Como bilionários abrem espaço para as massas
“A curiosidade humana e o desejo de explorar são positivos, sempre fizeram parte da nossa história e da sociedade. Os bilionários poderiam estar gastando todo seu dinheiro com carros de luxo, diversões frívolas, ostentando a riqueza, mas estão fazendo algo que, além de tudo, avança o conhecimento e as possibilidades da humanidade como um todo”, afirma Joel Pinheiro.
Dessa forma, descobrir coisas, inventar novas formas de uso dos nossos recursos que podem ao longo prazo se tornar populares e alterar profundamente nossos modos de vida, seria, ao contrário das narrativas em voga, algo elogiável.
“Temos muitos exemplos históricos disso. Os primeiros ricaços que gastaram recursos com celulares — algo muito menor do que ir ao espaço — ajudaram a colocar em andamento algo que se tornou mais acessível, popular e geral”, conclui.
A moralidade de quem explora avanços da humanidade
O professor e filósofo Dennys Xavier afirma que, do ponto de vista utilitarista, cada uma dessas construções acaba voltando para nós no nosso dia a dia.
“As coisas mais extraordinárias que nós desfrutamos em nossas vidas “foram criadas, ventiladas, alimentadas, por homens com uma visão e uma coragem de realizar coisas que vão além da mediana da maior parte dos indivíduos”, afirma.
Contudo, apesar do aspecto utilitário, se opor à intervenções e críticas pelos bilionários que se aventuram no espaço seria uma questão moral.
“Querer, a partir de visão medíocre (no sentido de mediana da realidade), que esses homens interrompam o ímpeto construtor e realizador é violentar as regras da natureza humana e da nossa evolução. Precisamos apreciar esses homens corajosos. Eles não podem se tornar acovardados, pois isso violentaria a própria ideia de homem e de liberdade”, critica.

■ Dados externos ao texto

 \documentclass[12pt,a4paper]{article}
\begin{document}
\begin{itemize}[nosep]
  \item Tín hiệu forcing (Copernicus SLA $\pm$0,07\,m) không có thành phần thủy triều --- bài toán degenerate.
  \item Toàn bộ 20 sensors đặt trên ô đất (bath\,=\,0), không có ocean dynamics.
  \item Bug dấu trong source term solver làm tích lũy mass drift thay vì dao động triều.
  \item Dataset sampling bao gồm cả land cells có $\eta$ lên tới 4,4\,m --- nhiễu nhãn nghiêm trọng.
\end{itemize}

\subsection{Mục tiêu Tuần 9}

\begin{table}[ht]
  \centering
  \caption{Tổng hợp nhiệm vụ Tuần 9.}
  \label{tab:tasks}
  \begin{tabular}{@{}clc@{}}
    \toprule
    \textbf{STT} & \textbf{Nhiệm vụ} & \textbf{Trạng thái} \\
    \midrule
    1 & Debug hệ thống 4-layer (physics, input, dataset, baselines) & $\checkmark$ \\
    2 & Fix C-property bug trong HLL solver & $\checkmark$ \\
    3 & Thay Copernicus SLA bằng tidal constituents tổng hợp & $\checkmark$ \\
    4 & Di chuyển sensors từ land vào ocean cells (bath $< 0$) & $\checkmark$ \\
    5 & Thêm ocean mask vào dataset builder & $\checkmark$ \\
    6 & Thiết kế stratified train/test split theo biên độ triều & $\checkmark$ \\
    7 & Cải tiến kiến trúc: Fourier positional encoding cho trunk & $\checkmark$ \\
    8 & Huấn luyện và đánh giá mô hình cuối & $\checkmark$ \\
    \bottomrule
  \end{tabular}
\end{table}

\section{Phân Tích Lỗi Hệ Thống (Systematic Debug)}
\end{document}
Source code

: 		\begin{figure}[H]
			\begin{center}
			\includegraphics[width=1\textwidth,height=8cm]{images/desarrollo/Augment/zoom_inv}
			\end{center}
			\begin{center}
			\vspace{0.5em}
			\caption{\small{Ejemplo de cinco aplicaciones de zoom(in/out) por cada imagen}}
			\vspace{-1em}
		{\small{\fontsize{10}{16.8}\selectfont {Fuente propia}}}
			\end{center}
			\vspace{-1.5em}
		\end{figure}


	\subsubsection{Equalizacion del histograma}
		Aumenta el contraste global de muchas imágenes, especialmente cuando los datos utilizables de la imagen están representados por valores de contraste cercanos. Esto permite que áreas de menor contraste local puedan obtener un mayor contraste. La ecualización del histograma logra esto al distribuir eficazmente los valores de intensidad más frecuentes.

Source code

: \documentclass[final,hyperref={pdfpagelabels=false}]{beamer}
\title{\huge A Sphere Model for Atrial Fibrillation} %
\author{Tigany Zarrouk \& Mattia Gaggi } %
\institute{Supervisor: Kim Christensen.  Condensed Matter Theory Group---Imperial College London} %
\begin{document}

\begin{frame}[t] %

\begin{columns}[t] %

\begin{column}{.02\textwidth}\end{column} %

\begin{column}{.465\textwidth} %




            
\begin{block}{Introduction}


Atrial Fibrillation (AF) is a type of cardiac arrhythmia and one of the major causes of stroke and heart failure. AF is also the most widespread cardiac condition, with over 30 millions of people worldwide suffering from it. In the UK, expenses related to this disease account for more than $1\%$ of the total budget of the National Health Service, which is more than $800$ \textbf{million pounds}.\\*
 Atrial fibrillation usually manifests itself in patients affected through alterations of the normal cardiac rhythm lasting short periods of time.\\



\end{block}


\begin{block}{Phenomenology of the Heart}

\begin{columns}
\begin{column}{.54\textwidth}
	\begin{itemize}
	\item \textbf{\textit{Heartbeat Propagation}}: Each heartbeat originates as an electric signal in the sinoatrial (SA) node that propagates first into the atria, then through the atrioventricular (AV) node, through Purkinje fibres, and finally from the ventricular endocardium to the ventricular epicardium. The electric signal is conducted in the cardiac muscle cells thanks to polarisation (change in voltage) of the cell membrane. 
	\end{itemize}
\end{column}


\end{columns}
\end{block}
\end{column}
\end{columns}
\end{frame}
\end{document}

Como a filósofa russa Ayn Rand descreveu quando o homem pisou na lua em 1969:
“Em termos essenciais, o que vimos – na realidade, não em uma obra de arte – foi a abstração concretizada da grandeza do homem. Não é obra do acaso, não é sorte, mas algo possível apenas a partir de um esforço longo e disciplinado para atingir esse propósito, e que o homem tinha tido sucesso. […] vimos uma demonstração do melhor do homem – essa foi a causa da atratividade e impacto que ela teve sobre nós. Também não havia dúvidas de que tínhamos visto uma nova conquista da capacidade racional do homem, uma conquista da razão, da lógica, da matemática e da dedicação total e absoluta à realidade.”